GOAL OF THE EXERCISE » For this exercise, write out every entry exactly and leave the pictures out.

[SUPPLIED INFORMATION Boundary: Start]

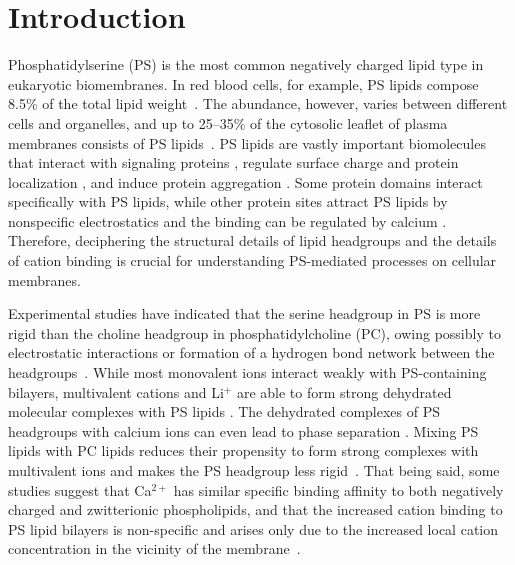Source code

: \documentclass[journal=jpcbfk,manuscript=article]{achemso}
\begin{document}

\maketitle %

\section{Introduction}
Phosphatidylserine (PS) is the most common negatively
charged lipid type in eukaryotic biomembranes. In red blood cells, for example,
PS lipids compose 8.5\% of the total lipid weight~\cite{lemmon08}. 
The abundance, however, varies between different cells and organelles, and up to
25--35\% of the cytosolic leaflet of plasma membranes consists of PS lipids~\cite{leventis10,li14}.
PS lipids are vastly important biomolecules that interact with
signaling proteins \cite{leventis10}, regulate
surface charge and protein localization \cite{yeung08}, and
induce protein aggregation \cite{zhao04,gorbenko06}.
Some protein domains interact specifically with PS lipids,
while other protein sites attract PS lipids by nonspecific electrostatics and the
binding can be regulated by calcium \cite{leventis10}.
Therefore, deciphering the structural details
of lipid headgroups and the details of cation binding
is crucial for understanding PS-mediated processes on cellular membranes.

Experimental studies have indicated that the
serine headgroup in PS is more rigid than the choline headgroup in phosphatidylcholine (PC),
owing possibly to electrostatic interactions or formation of a hydrogen bond network between the headgroups~\cite{browning80,buldt81}.
While most monovalent ions interact weakly with
PS-containing bilayers, multivalent cations and Li$^+$ are able to form strong
dehydrated molecular complexes with PS lipids \cite{hauser77,kurland79,eisenberg79,hauser83,dluhy83,hauser85,feigenson86,mattai89,roux90,roux91,boettcher11}.
The dehydrated complexes of PS headgroups with calcium ions can even lead to
phase separation \cite{hauser77,kurland79,hauser85,feigenson86,mattai89,roux90,roux91}. Mixing PS lipids with PC lipids reduces their propensity to form strong complexes with multivalent ions and makes the PS headgroup less rigid~\cite{browning80,buldt81,roux90,roux91}.
That being said, some studies suggest that Ca$^{2+}$ has similar specific binding affinity 
to both negatively charged and zwitterionic phospholipids, and that
the increased cation binding to PS lipid bilayers is non-specific and arises only due to the increased local cation concentration in the vicinity of the membrane~\cite{seelig90,sinn06}. 
\end{document}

[SUPPLIED INFORMATION Boundary: End]

WRITTEN ANSWER »
Source code

: \documentclass[journal=jpcbfk,manuscript=article]{achemso}
\begin{document}

\maketitle %

\section{Introduction}
Phosphatidylserine (PS) is the most common negatively
charged lipid type in eukaryotic biomembranes. In red blood cells, for example,
PS lipids compose 8.5\% of the total lipid weight~\cite{lemmon08}. 
The abundance, however, varies between different cells and organelles, and up to
25--35\% of the cytosolic leaflet of plasma membranes consists of PS lipids~\cite{leventis10,li14}.
PS lipids are vastly important biomolecules that interact with
signaling proteins \cite{leventis10}, regulate
surface charge and protein localization \cite{yeung08}, and
induce protein aggregation \cite{zhao04,gorbenko06}.
Some protein domains interact specifically with PS lipids,
while other protein sites attract PS lipids by nonspecific electrostatics and the
binding can be regulated by calcium \cite{leventis10}.
Therefore, deciphering the structural details
of lipid headgroups and the details of cation binding
is crucial for understanding PS-mediated processes on cellular membranes.

Experimental studies have indicated that the
serine headgroup in PS is more rigid than the choline headgroup in phosphatidylcholine (PC),
owing possibly to electrostatic interactions or formation of a hydrogen bond network between the headgroups~\cite{browning80,buldt81}.
While most monovalent ions interact weakly with
PS-containing bilayers, multivalent cations and Li$^+$ are able to form strong
dehydrated molecular complexes with PS lipids \cite{hauser77,kurland79,eisenberg79,hauser83,dluhy83,hauser85,feigenson86,mattai89,roux90,roux91,boettcher11}.
The dehydrated complexes of PS headgroups with calcium ions can even lead to
phase separation \cite{hauser77,kurland79,hauser85,feigenson86,mattai89,roux90,roux91}. Mixing PS lipids with PC lipids reduces their propensity to form strong complexes with multivalent ions and makes the PS headgroup less rigid~\cite{browning80,buldt81,roux90,roux91}.
That being said, some studies suggest that Ca$^{2+}$ has similar specific binding affinity 
to both negatively charged and zwitterionic phospholipids, and that
the increased cation binding to PS lipid bilayers is non-specific and arises only due to the increased local cation concentration in the vicinity of the membrane~\cite{seelig90,sinn06}. 
\end{document}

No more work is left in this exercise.